Given this distinction, it isn’t really correct for Wayne to imply that the five sigma signal is a “threshold of certainty for telling the world you’ve made a discovery”, because you can’t get from the five sigma result to any measure of certainty that the Higgs Boson exists. Instead, I think a better way to say this would be that a five sigma result has been set by the community of physicists as a standard for claiming discovery. Scientists agreed that once this threshold was reached–that is, once the probability that the result would have been observed if the Higgs Boson did not exist was small enough–they could claim discovery. Thus, I would say there is a moment that the Higgs Boson was discovered: the moment that the statistical analysis was completed showing that their data had reached or exceeded the previously established criteria. This is similar to claiming that a house is built once the last nail has been hammered and the last paint has been applied. Although the construction of the house took place over perhaps months, it was built, or completed, at a specific time. Yes, there is some grey area for both houses and science, but that grey area is relatively narrow.

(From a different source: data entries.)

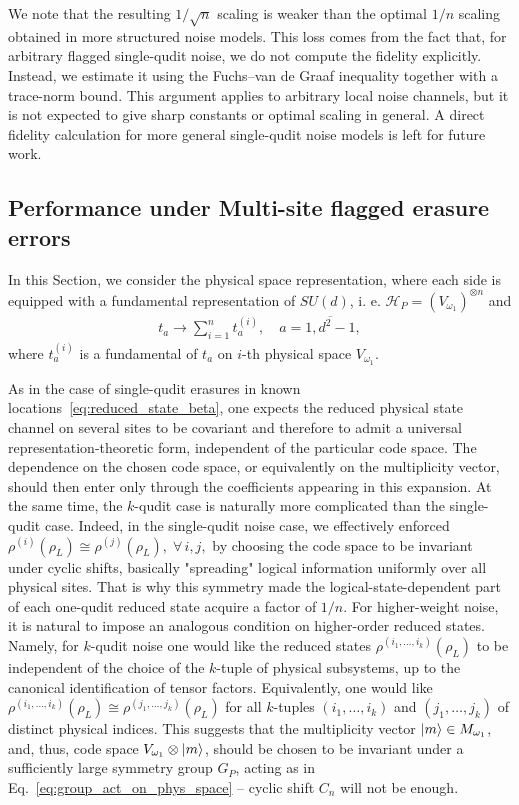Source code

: \documentclass[10pt,twocolumn,superscriptaddress,aps,amsmath,amssymb,citeautoscript,floatfix,prx,longbibliography]{revtex4-2}
\theoremstyle{plain}
\theoremstyle{plain}
\theoremstyle{plain}
\theoremstyle{plain}
\theoremstyle{plain}
\theoremstyle{plain}
\begin{document}
We note that the resulting \(1/\sqrt n\) scaling is weaker than the optimal \(1/n\) scaling obtained in more structured noise models. This loss comes from the fact that, for arbitrary flagged single-qudit noise, we do not compute the fidelity explicitly. Instead, we estimate it using the Fuchs--van de Graaf inequality together with a trace-norm bound. This argument applies to arbitrary local noise channels, but it is not expected to give sharp constants or optimal scaling in general. A direct fidelity calculation for more general single-qudit noise models is left for future work.

\subsection{Performance under Multi-site flagged erasure errors}\label{subsec:main_muti_erasure_noise}

In this Section, we consider the physical space representation, where each side is equipped with a fundamental representation of $SU(d)$, i. e. $\mathcal{H}_P=(V_{\omega_1})^{\otimes n}$ and
\begin{equation}
    \begin{gathered}
    t_a \rightarrow \sum_{i=1}^n t_a^{(i)}, \quad a=\overline{1, d^2-1},
    \end{gathered}
\end{equation} 
where $t_a^{(i)}$ is a fundamental of $t_a$ on $i$-th physical space $V_{\omega_1}$.

As in the case of single-qudit erasures in known locations~\eqref{eq:reduced_state_beta}, one expects the reduced physical state channel on several sites to be covariant and therefore to admit a universal representation-theoretic form, independent of the particular code space. The dependence on the chosen code space, or equivalently on the multiplicity vector, should then enter only through the coefficients appearing in this expansion. At the same time, the $k$-qudit case is naturally more complicated than the single-qudit case. Indeed, in the single-qudit noise case, we effectively enforced
$
    \rho^{(i)}(\rho_L)\cong \rho^{(j)}(\rho_L),\;
    \forall\, i,j,
$
by choosing the code space to be invariant under cyclic shifts, basically "spreading" logical information uniformly over all physical sites. That is why this symmetry made the logical-state-dependent part of each one-qudit reduced state acquire a factor of \(1/n\). 
For higher-weight noise, it is natural to impose an analogous condition on higher-order reduced states. Namely, for \(k\)-qudit noise one would like the reduced states
$
    \rho^{(i_1,\ldots,i_k)}(\rho_L)
$
to be independent of the choice of the \(k\)-tuple of physical subsystems, up to the canonical identification of tensor factors. Equivalently, one would like
$
    \rho^{(i_1,\ldots,i_k)}(\rho_L)
    \cong
    \rho^{(j_1,\ldots,j_k)}(\rho_L)
$
for all \(k\)-tuples \((i_1,\ldots,i_k)\) and \((j_1,\ldots,j_k)\) of distinct physical indices.
This suggests that the multiplicity vector $\ket{m}\in M_{\omega_{1}}$, and, thus, code space $V_{\omega_1}\otimes \ket{m}$, should be chosen to be invariant under a sufficiently large symmetry group $G_P$, acting as in Eq.~\eqref{eq:group_act_on_phys_space} -- cyclic shift $C_n$ will not be enough. 
\end{document}
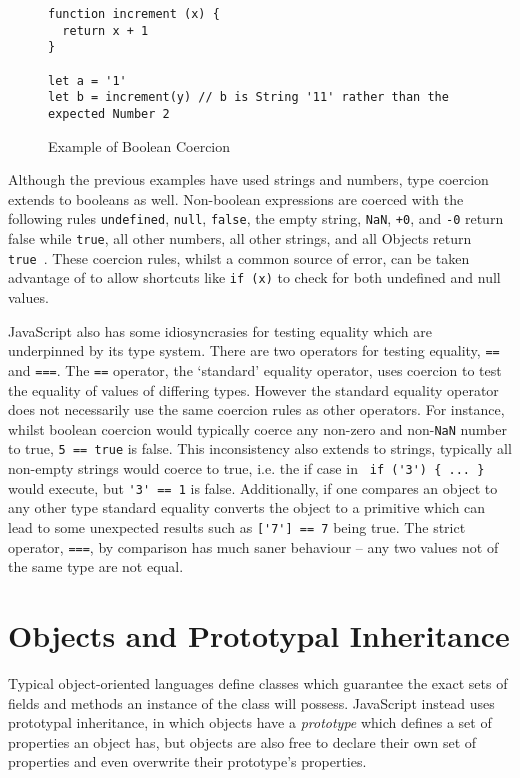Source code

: \documentclass[]{final_report}
\begin{document}
\begin{figure}[t]
\begin{verbatim}
function increment (x) {
  return x + 1
}

let a = '1'
let b = increment(y) // b is String '11' rather than the expected Number 2
\end{verbatim}
\caption{\label{fig:js-increment-concat} Example of Boolean Coercion}
\end{figure} 

Although the previous examples have used strings and numbers, type coercion extends to booleans as well. Non-boolean expressions are coerced with the following rules \lstinline{undefined}, \lstinline{null}, \lstinline{false}, the empty string, \lstinline{NaN}, \lstinline{+0}, and \lstinline{-0} return false while \lstinline{true}, all other numbers, all other strings, and all Objects return \lstinline{true}~\cite{EcmaScript}. These coercion rules, whilst a common source of error, can be taken advantage of to allow shortcuts like \lstinline{if (x)} to check for both undefined and null values.

JavaScript also has some idiosyncrasies for testing equality which are underpinned by its type system. There are two operators for testing equality, \lstinline{==} and \lstinline{===}. The \lstinline{==} operator, the `standard' equality operator, uses coercion to test the equality of values of differing types. However the standard equality operator does not necessarily use the same coercion rules as other operators. For instance, whilst boolean coercion would typically coerce any non-zero and non-\lstinline{NaN} number to true, \lstinline{5 == true} is false. This inconsistency also extends to strings, typically all non-empty strings would coerce to true, i.e. the if case in \lstinline| if ('3') { ... }| would execute, but \lstinline{'3' == 1} is false. Additionally, if one compares an object to any other type standard equality converts the object to a primitive which can lead to some unexpected results such as \lstinline{['7'] == 7}  being true. The strict operator, \lstinline{===}, by comparison has much saner behaviour -- any two values not of the same type are not equal.

\section{Objects and Prototypal Inheritance}
Typical object-oriented languages define classes which guarantee the exact sets of fields and methods an instance of the class will possess. JavaScript instead uses prototypal inheritance, in which objects have a \textit{prototype} which defines  a set of properties an object has, but objects are also free to declare their own set of properties and even overwrite their prototype's properties. 
\end{document}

There is also a distinction between the moment of discovery and the moment of claiming the discovery. Once a discovery has been made, there is a further decision of whether and when to announce or publish that discovery. The history of science is full of examples of scientists declining to announce discoveries for years after they have been made, sometimes waiting until after their deaths. I think Wayne is right to apply decision theory to the question of whether to announce. However, it’s important to clearly distinguish between this announcement decision and the discovery moment. In Heather Douglass’s account, values indirectly enter science through the setting of significance thresholds. There is nothing magical about the five sigma threshold. It is a complicated product of many different considerations, including the practical limits of present technology, the phenomena being studied, and the social and political context. Douglas’s argument is that those latter considerations can properly be considered part of scientific reasoning: scientists can and must consider social and political values when setting their thresholds for making scientific claims. However, setting this threshold is a separate procedure from deciding whether to announce the discovery. Social and political considerations may enter into the decision of whether to announce a discovery as well, but those decisions are already baked into the discovery itself. Whether or not CERN decided to announce or not, they had already, objectively, made their discovery and the criteria for making that discovery already included value considerations.
So in summary, I think Wayne’s explanation of the discovery is valuable and mostly accurate, but he failed to clearly distinguish between (a) what scientists believe about the Higgs Boson, (b) whether and when scientists discovered the Higgs Boson, and (c) how scientists decided to announce that discovery. These three processes can involve different styles of reasoning, and indeed completely different statistical methodologies. Not making these distinctions can lead to an incomplete or incorrect understanding of the scientific process.